§ **Source information**
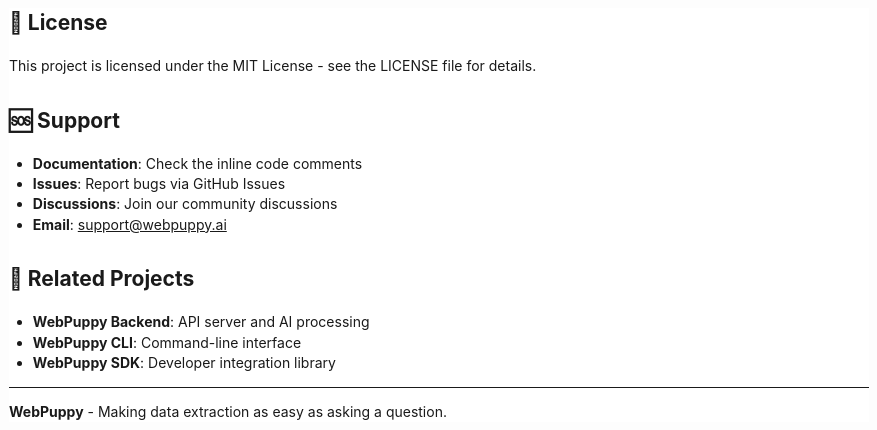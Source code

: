 ## 📄 License

This project is licensed under the MIT License - see the LICENSE file for details.

## 🆘 Support

- **Documentation**: Check the inline code comments
- **Issues**: Report bugs via GitHub Issues
- **Discussions**: Join our community discussions
- **Email**: support@webpuppy.ai

## 🔗 Related Projects

- **WebPuppy Backend**: API server and AI processing
- **WebPuppy CLI**: Command-line interface
- **WebPuppy SDK**: Developer integration library

---

**WebPuppy** - Making data extraction as easy as asking a question.
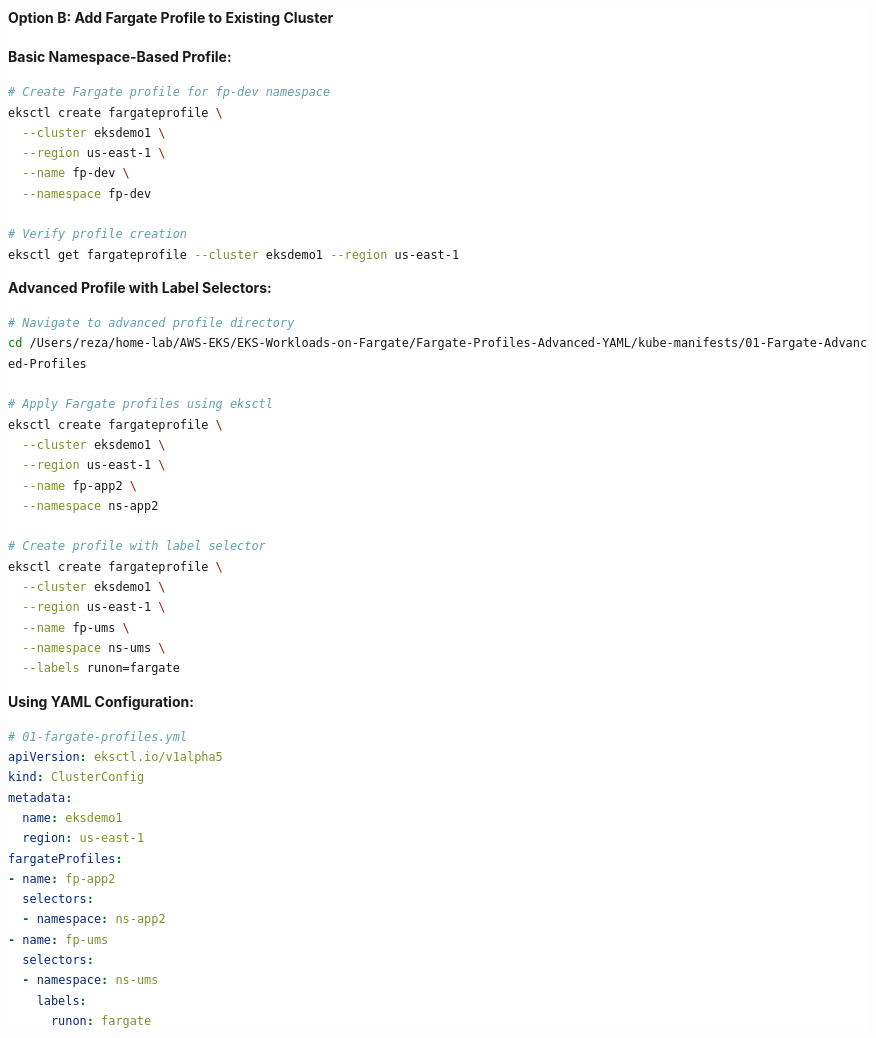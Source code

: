 #### Option B: Add Fargate Profile to Existing Cluster

**Basic Namespace-Based Profile:**
```bash
# Create Fargate profile for fp-dev namespace
eksctl create fargateprofile \
  --cluster eksdemo1 \
  --region us-east-1 \
  --name fp-dev \
  --namespace fp-dev

# Verify profile creation
eksctl get fargateprofile --cluster eksdemo1 --region us-east-1
```

**Advanced Profile with Label Selectors:**
```bash
# Navigate to advanced profile directory
cd /Users/reza/home-lab/AWS-EKS/EKS-Workloads-on-Fargate/Fargate-Profiles-Advanced-YAML/kube-manifests/01-Fargate-Advanced-Profiles

# Apply Fargate profiles using eksctl
eksctl create fargateprofile \
  --cluster eksdemo1 \
  --region us-east-1 \
  --name fp-app2 \
  --namespace ns-app2

# Create profile with label selector
eksctl create fargateprofile \
  --cluster eksdemo1 \
  --region us-east-1 \
  --name fp-ums \
  --namespace ns-ums \
  --labels runon=fargate
```

**Using YAML Configuration:**
```yaml
# 01-fargate-profiles.yml
apiVersion: eksctl.io/v1alpha5
kind: ClusterConfig
metadata:
  name: eksdemo1
  region: us-east-1
fargateProfiles:
- name: fp-app2
  selectors:
  - namespace: ns-app2
- name: fp-ums
  selectors:
  - namespace: ns-ums
    labels:
      runon: fargate
```
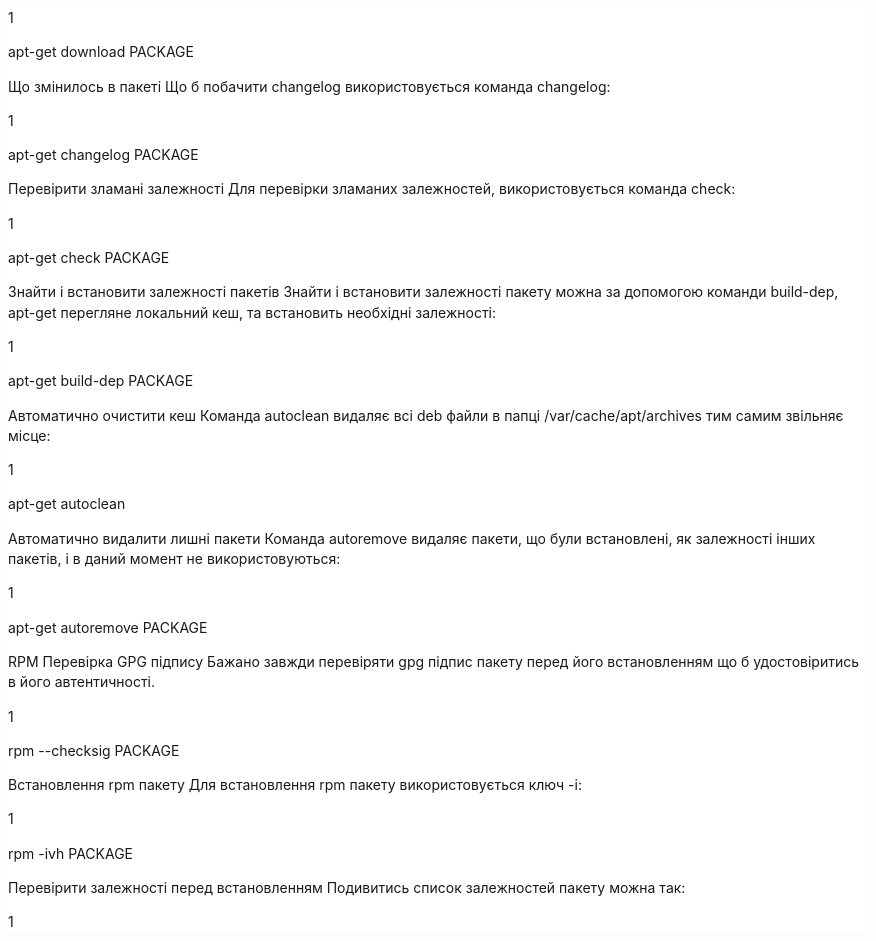 1

apt-get download PACKAGE

Що змінилось в пакеті
Що б побачити changelog використовується команда changelog:

1

apt-get changelog PACKAGE

Перевірити зламані залежності
Для перевірки зламаних залежностей, використовується команда check:

1

apt-get check PACKAGE

Знайти і встановити залежності пакетів
Знайти і встановити залежності пакету можна за допомогою команди build-dep, apt-get перегляне локальний кеш, та встановить необхідні залежності:

1

apt-get build-dep PACKAGE

Автоматично очистити кеш
Команда autoclean видаляє всі deb файли в папці /var/cache/apt/archives тим самим звільняє місце:

1

apt-get autoclean

Автоматично видалити лишні пакети
Команда autoremove видаляє пакети, що були встановлені, як залежності інших пакетів, і в даний момент не використовуються:

1

apt-get autoremove PACKAGE

RPM
Перевірка GPG підпису
Бажано завжди перевіряти gpg підпис пакету перед його встановленням що б удостовіритись в його автентичності.

1

rpm --checksig PACKAGE

Встановлення rpm пакету
Для встановлення rpm пакету використовується ключ -i:

1

rpm -ivh PACKAGE

Перевірити залежності перед встановленням
Подивитись список залежностей пакету можна так:

1

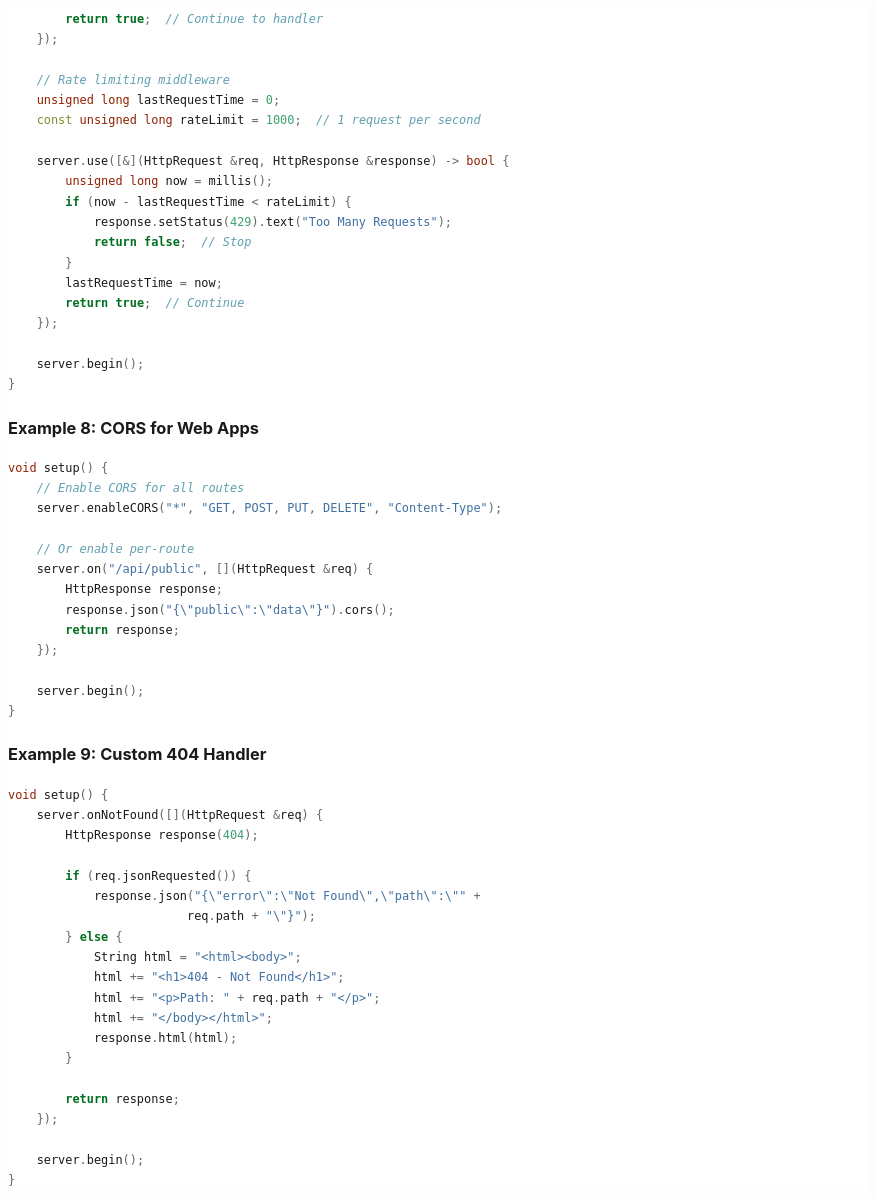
 ```cpp
        return true;  // Continue to handler
    });
    
    // Rate limiting middleware
    unsigned long lastRequestTime = 0;
    const unsigned long rateLimit = 1000;  // 1 request per second
    
    server.use([&](HttpRequest &req, HttpResponse &response) -> bool {
        unsigned long now = millis();
        if (now - lastRequestTime < rateLimit) {
            response.setStatus(429).text("Too Many Requests");
            return false;  // Stop
        }
        lastRequestTime = now;
        return true;  // Continue
    });
    
    server.begin();
}
```

### Example 8: CORS for Web Apps

```cpp
void setup() {
    // Enable CORS for all routes
    server.enableCORS("*", "GET, POST, PUT, DELETE", "Content-Type");
    
    // Or enable per-route
    server.on("/api/public", [](HttpRequest &req) {
        HttpResponse response;
        response.json("{\"public\":\"data\"}").cors();
        return response;
    });
    
    server.begin();
}
```

### Example 9: Custom 404 Handler

```cpp
void setup() {
    server.onNotFound([](HttpRequest &req) {
        HttpResponse response(404);
        
        if (req.jsonRequested()) {
            response.json("{\"error\":\"Not Found\",\"path\":\"" + 
                         req.path + "\"}");
        } else {
            String html = "<html><body>";
            html += "<h1>404 - Not Found</h1>";
            html += "<p>Path: " + req.path + "</p>";
            html += "</body></html>";
            response.html(html);
        }
        
        return response;
    });
    
    server.begin();
}
```
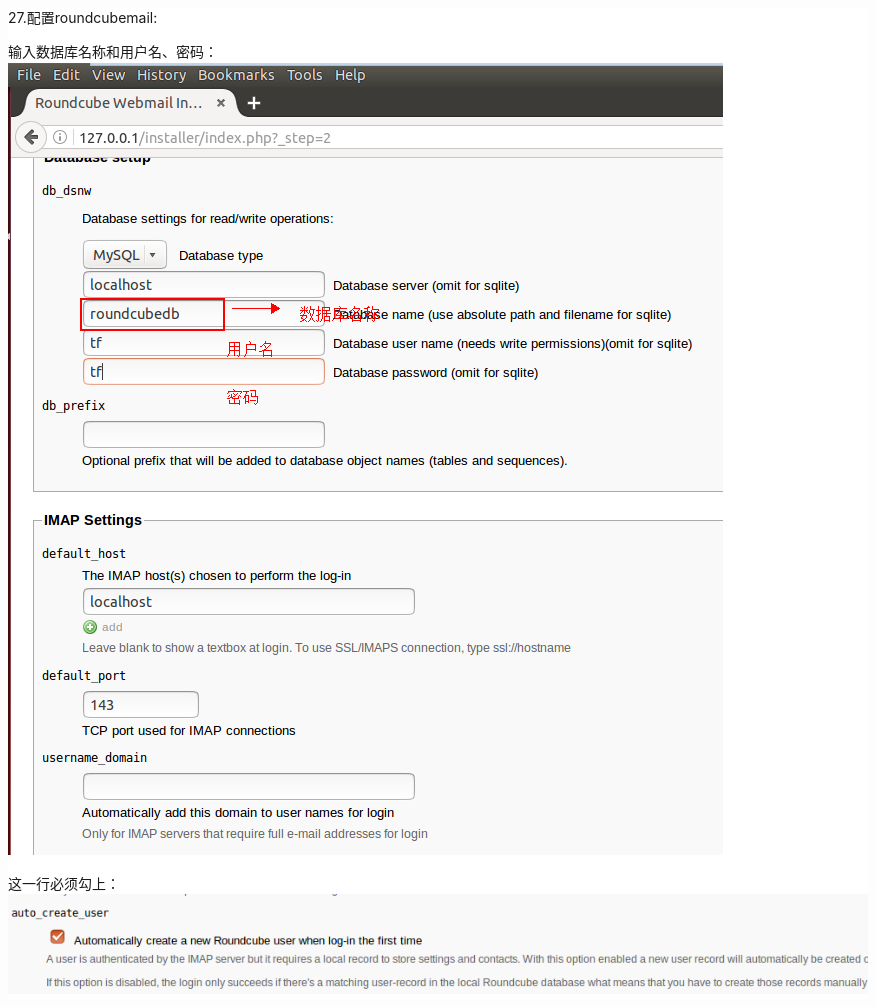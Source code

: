 27.配置roundcubemail:

输入数据库名称和用户名、密码：
![Alt text](/img/mailserver/roundcube/1481500475878.png)

这一行必须勾上：
![Alt text](/img/mailserver/roundcube/1481500595577.png)
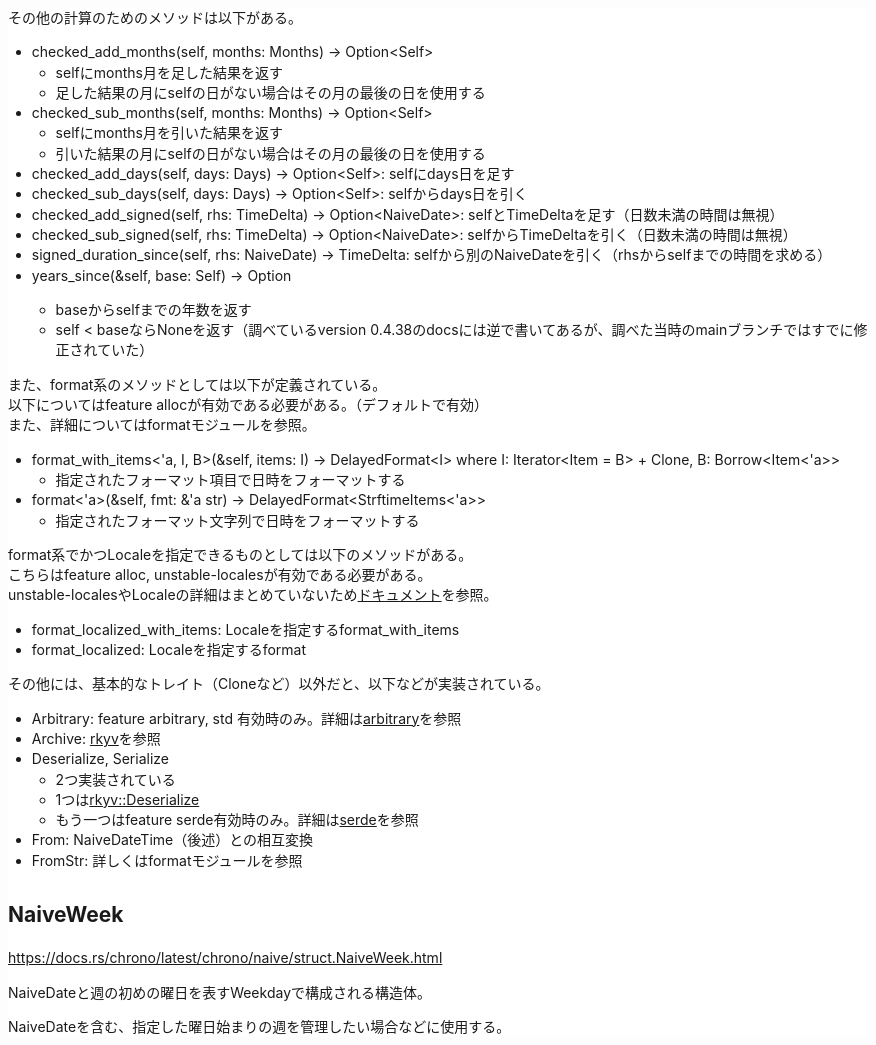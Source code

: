 その他の計算のためのメソッドは以下がある。

- checked_add_months(self, months: Months) -> Option\<Self\>
  - selfにmonths月を足した結果を返す
  - 足した結果の月にselfの日がない場合はその月の最後の日を使用する
- checked_sub_months(self, months: Months) -> Option\<Self\>
  - selfにmonths月を引いた結果を返す
  - 引いた結果の月にselfの日がない場合はその月の最後の日を使用する
- checked_add_days(self, days: Days) -> Option\<Self\>: selfにdays日を足す
- checked_sub_days(self, days: Days) -> Option\<Self\>: selfからdays日を引く
- checked_add_signed(self, rhs: TimeDelta) -> Option\<NaiveDate\>: selfとTimeDeltaを足す（日数未満の時間は無視）
- checked_sub_signed(self, rhs: TimeDelta) -> Option\<NaiveDate\>: selfからTimeDeltaを引く（日数未満の時間は無視）
- signed_duration_since(self, rhs: NaiveDate) -> TimeDelta: selfから別のNaiveDateを引く（rhsからselfまでの時間を求める）
- years_since(&self, base: Self) -> Option<u32>
  - baseからselfまでの年数を返す
  - self < baseならNoneを返す（調べているversion 0.4.38のdocsには逆で書いてあるが、調べた当時のmainブランチではすでに修正されていた）

また、format系のメソッドとしては以下が定義されている。  
以下についてはfeature allocが有効である必要がある。（デフォルトで有効）  
また、詳細についてはformatモジュールを参照。

- format_with_items\<'a, I, B\>(&self, items: I) -\> DelayedFormat\<I\> where I: Iterator\<Item = B\> + Clone, B: Borrow\<Item\<'a\>\>
  - 指定されたフォーマット項目で日時をフォーマットする
- format\<'a\>(&self, fmt: &'a str) -> DelayedFormat\<StrftimeItems\<'a\>\>
  - 指定されたフォーマット文字列で日時をフォーマットする

format系でかつLocaleを指定できるものとしては以下のメソッドがある。  
こちらはfeature alloc, unstable-localesが有効である必要がある。  
unstable-localesやLocaleの詳細はまとめていないため[ドキュメント](https://docs.rs/chrono/latest/chrono/enum.Locale.html)を参照。

- format_localized_with_items: Localeを指定するformat_with_items
- format_localized: Localeを指定するformat

その他には、基本的なトレイト（Cloneなど）以外だと、以下などが実装されている。

- Arbitrary: feature arbitrary, std 有効時のみ。詳細は[arbitrary](https://docs.rs/arbitrary/1.3.2/arbitrary/trait.Arbitrary.html)を参照
- Archive: [rkyv](https://docs.rs/rkyv/0.7.44/rkyv/trait.Archive.html)を参照
- Deserialize, Serialize
  - 2つ実装されている
  - 1つは[rkyv::Deserialize](https://docs.rs/rkyv/0.7.44/rkyv/trait.Deserialize.html)
  - もう一つはfeature serde有効時のみ。詳細は[serde](serde::de::Deserialize)を参照
- From: NaiveDateTime（後述）との相互変換
- FromStr: 詳しくはformatモジュールを参照

## NaiveWeek

https://docs.rs/chrono/latest/chrono/naive/struct.NaiveWeek.html

NaiveDateと週の初めの曜日を表すWeekdayで構成される構造体。

NaiveDateを含む、指定した曜日始まりの週を管理したい場合などに使用する。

§ **What is being asked**
Please give only the number of lines in the listing that hold the word "DelayedFormat".

§ **Result for this exercise**
2